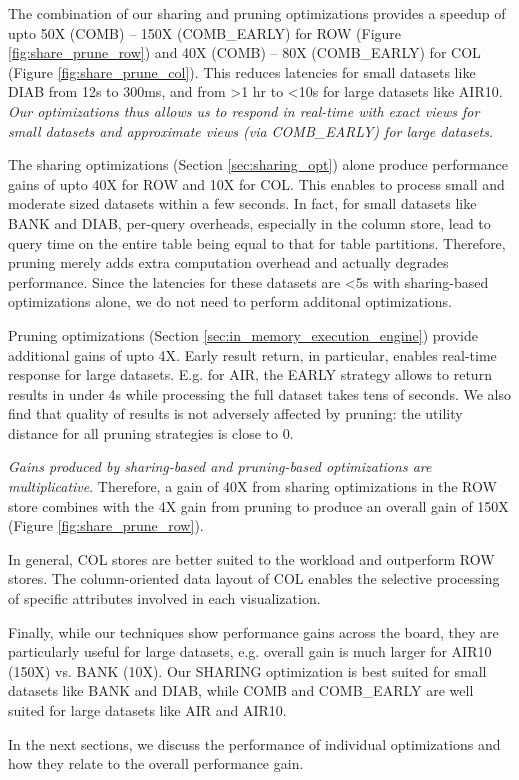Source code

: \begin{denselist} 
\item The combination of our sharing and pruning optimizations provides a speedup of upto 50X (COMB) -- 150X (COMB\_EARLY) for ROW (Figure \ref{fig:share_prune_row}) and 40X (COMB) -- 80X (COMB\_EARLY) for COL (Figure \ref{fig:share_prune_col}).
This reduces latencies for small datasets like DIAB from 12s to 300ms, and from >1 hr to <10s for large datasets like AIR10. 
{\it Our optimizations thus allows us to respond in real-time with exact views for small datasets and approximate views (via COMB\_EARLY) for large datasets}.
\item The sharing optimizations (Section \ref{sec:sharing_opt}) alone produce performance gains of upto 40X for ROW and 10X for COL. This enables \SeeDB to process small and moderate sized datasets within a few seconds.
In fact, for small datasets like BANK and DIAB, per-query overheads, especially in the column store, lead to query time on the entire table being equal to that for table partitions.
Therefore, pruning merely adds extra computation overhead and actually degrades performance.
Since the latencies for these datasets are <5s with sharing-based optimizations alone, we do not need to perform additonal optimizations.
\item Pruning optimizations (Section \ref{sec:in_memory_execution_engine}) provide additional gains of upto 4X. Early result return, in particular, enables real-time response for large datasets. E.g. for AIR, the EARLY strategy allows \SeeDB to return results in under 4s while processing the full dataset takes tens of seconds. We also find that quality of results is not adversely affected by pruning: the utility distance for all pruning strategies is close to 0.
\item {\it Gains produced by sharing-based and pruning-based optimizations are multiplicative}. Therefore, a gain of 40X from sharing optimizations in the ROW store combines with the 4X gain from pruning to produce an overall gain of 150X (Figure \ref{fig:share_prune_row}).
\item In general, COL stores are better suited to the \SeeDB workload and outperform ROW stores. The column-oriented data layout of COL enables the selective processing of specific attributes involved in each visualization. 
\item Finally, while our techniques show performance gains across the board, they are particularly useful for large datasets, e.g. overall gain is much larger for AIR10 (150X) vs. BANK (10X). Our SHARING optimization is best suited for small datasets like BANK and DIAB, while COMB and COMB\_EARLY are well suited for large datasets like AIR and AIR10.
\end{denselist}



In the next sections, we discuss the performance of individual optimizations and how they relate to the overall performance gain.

■ ■ ■ ■ ■

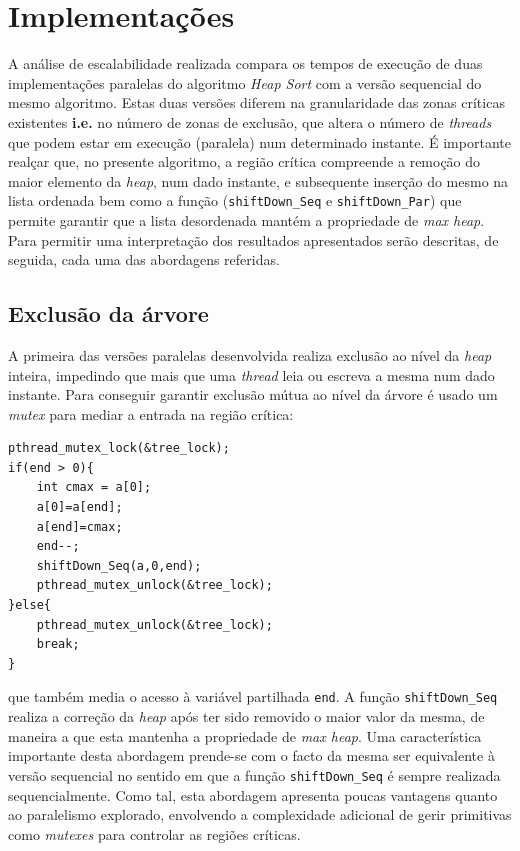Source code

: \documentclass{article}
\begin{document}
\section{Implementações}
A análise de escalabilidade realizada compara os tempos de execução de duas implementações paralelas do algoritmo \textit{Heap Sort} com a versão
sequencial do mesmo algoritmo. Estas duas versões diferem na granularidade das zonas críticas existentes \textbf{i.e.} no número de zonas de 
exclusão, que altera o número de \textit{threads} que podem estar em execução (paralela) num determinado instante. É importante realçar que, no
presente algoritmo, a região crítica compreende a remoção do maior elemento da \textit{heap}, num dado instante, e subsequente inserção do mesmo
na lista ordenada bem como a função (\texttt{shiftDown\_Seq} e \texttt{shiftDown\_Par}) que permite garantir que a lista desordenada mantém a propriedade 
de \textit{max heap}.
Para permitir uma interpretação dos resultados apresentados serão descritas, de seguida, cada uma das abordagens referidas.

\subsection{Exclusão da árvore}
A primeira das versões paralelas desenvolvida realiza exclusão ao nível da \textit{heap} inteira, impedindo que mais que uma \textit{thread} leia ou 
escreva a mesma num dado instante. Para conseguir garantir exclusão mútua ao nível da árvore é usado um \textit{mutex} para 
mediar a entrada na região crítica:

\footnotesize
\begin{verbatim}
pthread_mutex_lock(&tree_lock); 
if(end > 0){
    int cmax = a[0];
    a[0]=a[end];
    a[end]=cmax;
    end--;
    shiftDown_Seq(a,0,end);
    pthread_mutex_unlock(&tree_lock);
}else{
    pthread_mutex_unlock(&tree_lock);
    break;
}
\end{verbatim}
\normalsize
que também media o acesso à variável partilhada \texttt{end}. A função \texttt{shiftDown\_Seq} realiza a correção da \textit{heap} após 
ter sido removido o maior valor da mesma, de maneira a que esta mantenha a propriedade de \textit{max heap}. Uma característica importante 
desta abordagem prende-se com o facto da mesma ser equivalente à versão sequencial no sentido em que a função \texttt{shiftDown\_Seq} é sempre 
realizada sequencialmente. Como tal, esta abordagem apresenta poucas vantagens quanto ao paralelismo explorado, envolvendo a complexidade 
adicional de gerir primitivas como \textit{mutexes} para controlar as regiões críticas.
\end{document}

■ ■ ■ ■ ■

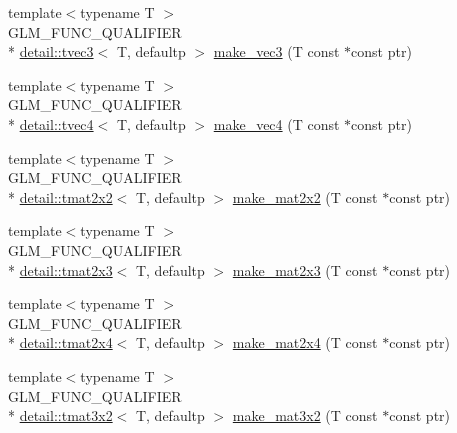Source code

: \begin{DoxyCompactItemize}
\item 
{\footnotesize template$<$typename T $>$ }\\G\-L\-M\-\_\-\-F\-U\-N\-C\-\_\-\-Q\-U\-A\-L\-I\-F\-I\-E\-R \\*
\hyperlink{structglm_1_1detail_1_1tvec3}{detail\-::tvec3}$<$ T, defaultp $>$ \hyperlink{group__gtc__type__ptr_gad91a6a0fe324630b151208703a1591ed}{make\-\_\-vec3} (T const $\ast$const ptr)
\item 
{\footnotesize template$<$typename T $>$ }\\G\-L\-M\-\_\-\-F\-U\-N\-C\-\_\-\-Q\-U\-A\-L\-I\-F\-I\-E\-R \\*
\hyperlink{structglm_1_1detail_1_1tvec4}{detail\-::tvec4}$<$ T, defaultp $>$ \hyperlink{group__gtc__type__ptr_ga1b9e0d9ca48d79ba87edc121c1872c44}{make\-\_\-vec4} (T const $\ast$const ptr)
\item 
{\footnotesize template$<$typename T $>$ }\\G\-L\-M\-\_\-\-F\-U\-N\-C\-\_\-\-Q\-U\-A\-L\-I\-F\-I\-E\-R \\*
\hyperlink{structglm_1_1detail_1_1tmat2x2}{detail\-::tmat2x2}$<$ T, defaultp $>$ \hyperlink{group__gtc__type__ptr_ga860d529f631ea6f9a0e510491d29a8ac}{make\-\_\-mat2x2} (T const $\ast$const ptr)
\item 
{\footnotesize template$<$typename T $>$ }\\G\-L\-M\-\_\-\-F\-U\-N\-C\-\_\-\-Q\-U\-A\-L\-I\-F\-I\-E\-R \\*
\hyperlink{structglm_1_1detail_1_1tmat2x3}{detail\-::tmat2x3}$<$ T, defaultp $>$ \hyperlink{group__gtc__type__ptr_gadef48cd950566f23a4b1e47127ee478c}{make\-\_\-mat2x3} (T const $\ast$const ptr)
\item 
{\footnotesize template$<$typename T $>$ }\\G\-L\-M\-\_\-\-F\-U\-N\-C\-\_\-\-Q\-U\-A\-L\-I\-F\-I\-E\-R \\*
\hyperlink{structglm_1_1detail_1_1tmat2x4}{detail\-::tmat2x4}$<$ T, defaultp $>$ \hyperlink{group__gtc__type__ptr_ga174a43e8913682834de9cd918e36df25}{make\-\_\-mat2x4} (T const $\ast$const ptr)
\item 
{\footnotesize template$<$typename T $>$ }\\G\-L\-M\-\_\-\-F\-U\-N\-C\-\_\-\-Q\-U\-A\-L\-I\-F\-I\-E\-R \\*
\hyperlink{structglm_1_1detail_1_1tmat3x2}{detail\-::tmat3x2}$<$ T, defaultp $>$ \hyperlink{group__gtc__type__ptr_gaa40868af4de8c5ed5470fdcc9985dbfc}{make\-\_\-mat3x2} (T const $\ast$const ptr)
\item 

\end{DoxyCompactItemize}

■ ■ ■ ■ ■

- Exercise requirements
Now copy each line of the entries that mentions "Figure".

- Expected answer
\item The combination of our sharing and pruning optimizations provides a speedup of upto 50X (COMB) -- 150X (COMB\_EARLY) for ROW (Figure \ref{fig:share_prune_row}) and 40X (COMB) -- 80X (COMB\_EARLY) for COL (Figure \ref{fig:share_prune_col}).
\item {\it Gains produced by sharing-based and pruning-based optimizations are multiplicative}. Therefore, a gain of 40X from sharing optimizations in the ROW store combines with the 4X gain from pruning to produce an overall gain of 150X (Figure \ref{fig:share_prune_row}).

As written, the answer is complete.